The war costs the country 60,000 dead and 2,000 missing, in addition to 17 billion dollars in losses that Americans refuse to pay despite the ruling of the International Court of Justice in 1986. Finally, the opposition came to power in 1990 after an electoral process marked by US interventionism, with the participation of the CIA.

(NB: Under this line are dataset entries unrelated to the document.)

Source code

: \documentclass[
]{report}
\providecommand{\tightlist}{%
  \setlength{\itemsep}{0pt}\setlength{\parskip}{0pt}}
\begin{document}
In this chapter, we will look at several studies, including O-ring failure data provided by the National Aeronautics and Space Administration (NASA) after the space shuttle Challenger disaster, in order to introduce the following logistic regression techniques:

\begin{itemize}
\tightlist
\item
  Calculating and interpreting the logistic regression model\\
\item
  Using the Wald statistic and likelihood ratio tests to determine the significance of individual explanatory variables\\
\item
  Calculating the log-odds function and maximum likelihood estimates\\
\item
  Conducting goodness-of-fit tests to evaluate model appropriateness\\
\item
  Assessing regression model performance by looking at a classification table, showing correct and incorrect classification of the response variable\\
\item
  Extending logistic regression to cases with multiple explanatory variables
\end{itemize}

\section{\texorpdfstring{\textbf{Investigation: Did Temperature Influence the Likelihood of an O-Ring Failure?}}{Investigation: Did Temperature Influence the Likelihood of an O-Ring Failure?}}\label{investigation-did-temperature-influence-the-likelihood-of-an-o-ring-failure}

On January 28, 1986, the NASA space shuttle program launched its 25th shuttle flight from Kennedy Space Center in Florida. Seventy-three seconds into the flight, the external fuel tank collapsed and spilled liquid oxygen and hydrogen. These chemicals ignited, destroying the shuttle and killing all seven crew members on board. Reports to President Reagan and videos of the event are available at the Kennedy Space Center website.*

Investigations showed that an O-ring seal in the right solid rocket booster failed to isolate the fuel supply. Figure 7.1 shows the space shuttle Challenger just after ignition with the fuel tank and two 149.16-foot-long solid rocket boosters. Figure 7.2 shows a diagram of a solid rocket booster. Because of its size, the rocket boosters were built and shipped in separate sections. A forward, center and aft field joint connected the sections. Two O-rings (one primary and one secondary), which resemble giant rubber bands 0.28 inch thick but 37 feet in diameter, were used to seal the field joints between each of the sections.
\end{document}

In 1986, a DC-3 plane was shot down in Nicaragua, opening up the counterrevolution. The pilot, Eugene Hasenfus, reveals that the flights are directed by the CIA and come from bases in El Salvador and Honduras.
The Savior
The CIA plays a fundamental role in the conception and organization of the security agencies from which the paramilitary groups of El Salvadoremanated. During the Salvadoran civil war, the United States supported successive military governments with more than 5 billion dollars. The war left a balance of 75 thousand dead and 8 thousand disappeared.
Grenade
In 1983, US troops invaded Grenada shortly after a coup ended the government of Maurice Bishop. According to President Ronald Reagan, Grenada, an island of 340 km² and 110,000 inhabitants represented a military threat to the United States. Reagan had expressed concern about an airport that Cuban workers were building to develop tourism. After the invasion, the United States announced its decision to terminate that airport, albeit for other purposes.
Panama
In 1989, the United States invaded Panama under the pretext of capturing Manuel Antonio Noriega, then President of that country, a well-known former CIA agent accused of drug trafficking. The US government had known, at least since 1972, of Noriega’s illicit activities, but kept him on its payroll as long as he was useful. The invasion left a balance of seven thousand dead and missing, as well as millionaire losses.